* About this exercise *
For the records below, give the number of lines where the string "autorc" occurs. Include nothing else.

(Entries taken from a collection)
/---

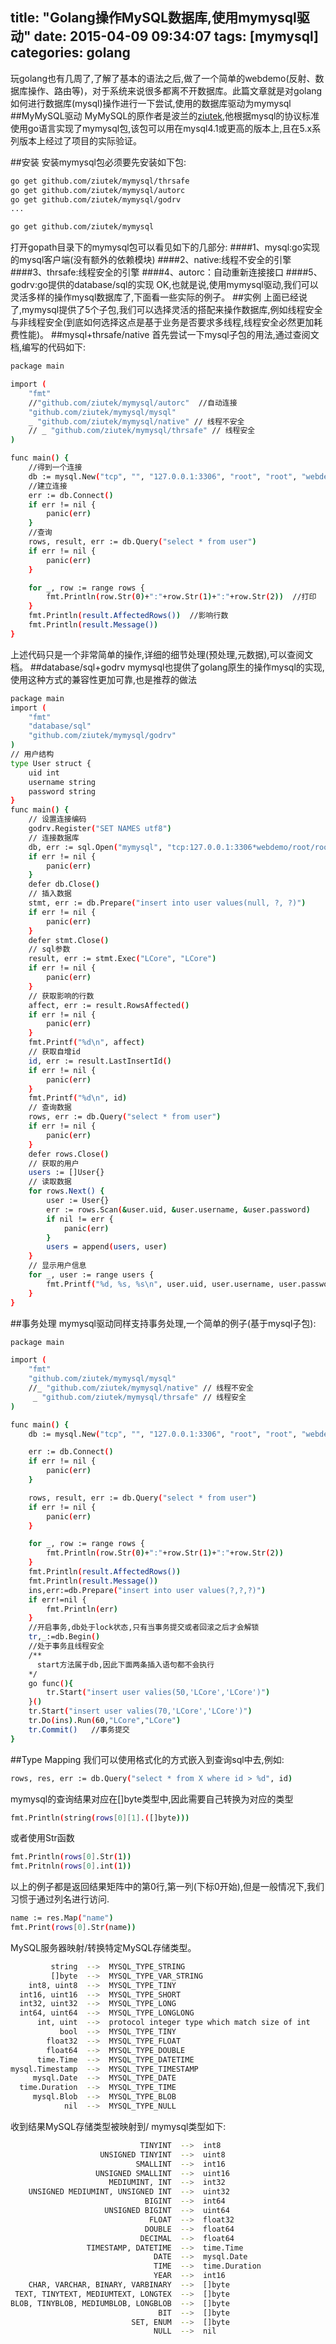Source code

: title: "Golang操作MySQL数据库,使用mymysql驱动"
date: 2015-04-09 09:34:07
tags: [mymysql]
categories: golang
---
玩golang也有几周了,了解了基本的语法之后,做了一个简单的webdemo(反射、数据库操作、路由等)，对于系统来说很多都离不开数据库。此篇文章就是对golang如何进行数据库(mysql)操作进行一下尝试,使用的数据库驱动为mymysql
##MyMySQL驱动
MyMySQL的原作者是波兰的[ziutek](https://github.com/ziutek/mymysql),他根据mysql的协议标准使用go语言实现了mymysql包,该包可以用在mysql4.1或更高的版本上,且在5.x系列版本上经过了项目的实际验证。
<!--more-->
##安装
安装mymysql包必须要先安装如下包:
```bash
go get github.com/ziutek/mymysql/thrsafe
go get github.com/ziutek/mymysql/autorc
go get github.com/ziutek/mymysql/godrv
...
```
```bash
go get github.com/ziutek/mymysql
```
打开gopath目录下的mymysql包可以看见如下的几部分:
####1、mysql:go实现的mysql客户端(没有额外的依赖模块)
####2、native:线程不安全的引擎
####3、thrsafe:线程安全的引擎
####4、autorc：自动重新连接接口
####5、godrv:go提供的database/sql的实现
OK,也就是说,使用mymysql驱动,我们可以灵活多样的操作mysql数据库了,下面看一些实际的例子。
##实例
上面已经说了,mymysql提供了5个子包,我们可以选择灵活的搭配来操作数据库,例如线程安全与非线程安全(到底如何选择这点是基于业务是否要求多线程,线程安全必然更加耗费性能)。
##mysql+thrsafe/native
首先尝试一下mysql子包的用法,通过查阅文档,编写的代码如下:
```bash
package main

import (
    "fmt"
	//"github.com/ziutek/mymysql/autorc"  //自动连接
    "github.com/ziutek/mymysql/mysql"
    _ "github.com/ziutek/mymysql/native" // 线程不安全
    // _ "github.com/ziutek/mymysql/thrsafe" // 线程安全
)

func main() {
    //得到一个连接
    db := mysql.New("tcp", "", "127.0.0.1:3306", "root", "root", "webdemo")
    //建立连接
    err := db.Connect()
    if err != nil {
        panic(err)
    }
    //查询
    rows, result, err := db.Query("select * from user")
    if err != nil {
        panic(err)
    }

    for _, row := range rows {
        fmt.Println(row.Str(0)+":"+row.Str(1)+":"+row.Str(2))  //打印
    }
	fmt.Println(result.AffectedRows())  //影响行数
	fmt.Println(result.Message())
}
```
上述代码只是一个非常简单的操作,详细的细节处理(预处理,元数据),可以查阅文档。
##database/sql+godrv
mymysql也提供了golang原生的操作mysql的实现,使用这种方式的兼容性更加可靠,也是推荐的做法
```bash
package main
import (
    "fmt"
    "database/sql"
    "github.com/ziutek/mymysql/godrv"
)
// 用户结构
type User struct {
    uid int
    username string
    password string
}
func main() {
    // 设置连接编码
    godrv.Register("SET NAMES utf8")
    // 连接数据库
    db, err := sql.Open("mymysql", "tcp:127.0.0.1:3306*webdemo/root/root")
    if err != nil {
        panic(err)
    }
    defer db.Close()
    // 插入数据
    stmt, err := db.Prepare("insert into user values(null, ?, ?)")
    if err != nil {
        panic(err)
    }
    defer stmt.Close()
    // sql参数
    result, err := stmt.Exec("LCore", "LCore")
    if err != nil {
        panic(err)
    }
    // 获取影响的行数
    affect, err := result.RowsAffected()
    if err != nil {
        panic(err)
    }
    fmt.Printf("%d\n", affect)
    // 获取自增id
    id, err := result.LastInsertId()
    if err != nil {
        panic(err)
    }
    fmt.Printf("%d\n", id)
    // 查询数据
    rows, err := db.Query("select * from user")
    if err != nil {
        panic(err)
    }
    defer rows.Close()
    // 获取的用户
    users := []User{}
    // 读取数据
    for rows.Next() {
        user := User{}
        err := rows.Scan(&user.uid, &user.username, &user.password)
        if nil != err {
            panic(err)
        }
        users = append(users, user)
    }
    // 显示用户信息
    for _, user := range users {
        fmt.Printf("%d, %s, %s\n", user.uid, user.username, user.password)
    }
}
```
##事务处理
mymysql驱动同样支持事务处理,一个简单的例子(基于mysql子包):
```bash
package main

import (
    "fmt"
    "github.com/ziutek/mymysql/mysql"
    //_ "github.com/ziutek/mymysql/native" // 线程不安全
     _ "github.com/ziutek/mymysql/thrsafe" // 线程安全
)

func main() {
    db := mysql.New("tcp", "", "127.0.0.1:3306", "root", "root", "webdemo")

    err := db.Connect()
    if err != nil {
        panic(err)
    }

    rows, result, err := db.Query("select * from user")
    if err != nil {
        panic(err)
    }

    for _, row := range rows {
        fmt.Println(row.Str(0)+":"+row.Str(1)+":"+row.Str(2))
    }
	fmt.Println(result.AffectedRows())
	fmt.Println(result.Message())
	ins,err:=db.Prepare("insert into user values(?,?,?)")
	if err!=nil {
		fmt.Println(err)
	}
	//开启事务,db处于lock状态,只有当事务提交或者回滚之后才会解锁
	tr,_:=db.Begin()
	//处于事务且线程安全
	/**
      start方法属于db,因此下面两条插入语句都不会执行
    */
	go func(){
		tr.Start("insert user valies(50,'LCore','LCore')")
	}()
	tr.Start("insert user valies(70,'LCore','LCore')")
	tr.Do(ins).Run(60,"LCore","LCore")
	tr.Commit()   //事务提交
}
```
##Type Mapping
我们可以使用格式化的方式嵌入到查询sql中去,例如:
```bash
rows, res, err := db.Query("select * from X where id > %d", id)
```
mymysql的查询结果对应在[]byte类型中,因此需要自己转换为对应的类型
```bash
fmt.Println(string(rows[0][1].([]byte)))
```
或者使用Str函数
```bash
fmt.Println(rows[0].Str(1))
fmt.Pritnln(rows[0].int(1))
```
以上的例子都是返回结果矩阵中的第0行,第一列(下标0开始),但是一般情况下,我们习惯于通过列名进行访问.
```bash
name := res.Map("name")
fmt.Print(rows[0].Str(name))
```
MySQL服务器映射/转换特定MySQL存储类型。
```bash
         string  -->  MYSQL_TYPE_STRING
         []byte  -->  MYSQL_TYPE_VAR_STRING
    int8, uint8  -->  MYSQL_TYPE_TINY
  int16, uint16  -->  MYSQL_TYPE_SHORT
  int32, uint32  -->  MYSQL_TYPE_LONG
  int64, uint64  -->  MYSQL_TYPE_LONGLONG
      int, uint  -->  protocol integer type which match size of int
           bool  -->  MYSQL_TYPE_TINY
        float32  -->  MYSQL_TYPE_FLOAT
        float64  -->  MYSQL_TYPE_DOUBLE
      time.Time  -->  MYSQL_TYPE_DATETIME
mysql.Timestamp  -->  MYSQL_TYPE_TIMESTAMP
     mysql.Date  -->  MYSQL_TYPE_DATE
  time.Duration  -->  MYSQL_TYPE_TIME
     mysql.Blob  -->  MYSQL_TYPE_BLOB
            nil  -->  MYSQL_TYPE_NULL
```
收到结果MySQL存储类型被映射到/ mymysql类型如下:
```bash
                             TINYINT  -->  int8
                    UNSIGNED TINYINT  -->  uint8
                            SMALLINT  -->  int16
                   UNSIGNED SMALLINT  -->  uint16
                      MEDIUMINT, INT  -->  int32
    UNSIGNED MEDIUMINT, UNSIGNED INT  -->  uint32
                              BIGINT  -->  int64
                     UNSIGNED BIGINT  -->  uint64
                               FLOAT  -->  float32
                              DOUBLE  -->  float64
                             DECIMAL  -->  float64
                 TIMESTAMP, DATETIME  -->  time.Time
                                DATE  -->  mysql.Date
                                TIME  -->  time.Duration
                                YEAR  -->  int16
    CHAR, VARCHAR, BINARY, VARBINARY  -->  []byte
 TEXT, TINYTEXT, MEDIUMTEXT, LONGTEX  -->  []byte
BLOB, TINYBLOB, MEDIUMBLOB, LONGBLOB  -->  []byte
                                 BIT  -->  []byte
                           SET, ENUM  -->  []byte
                                NULL  -->  nil
```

\---

* Answer to this exercise *
3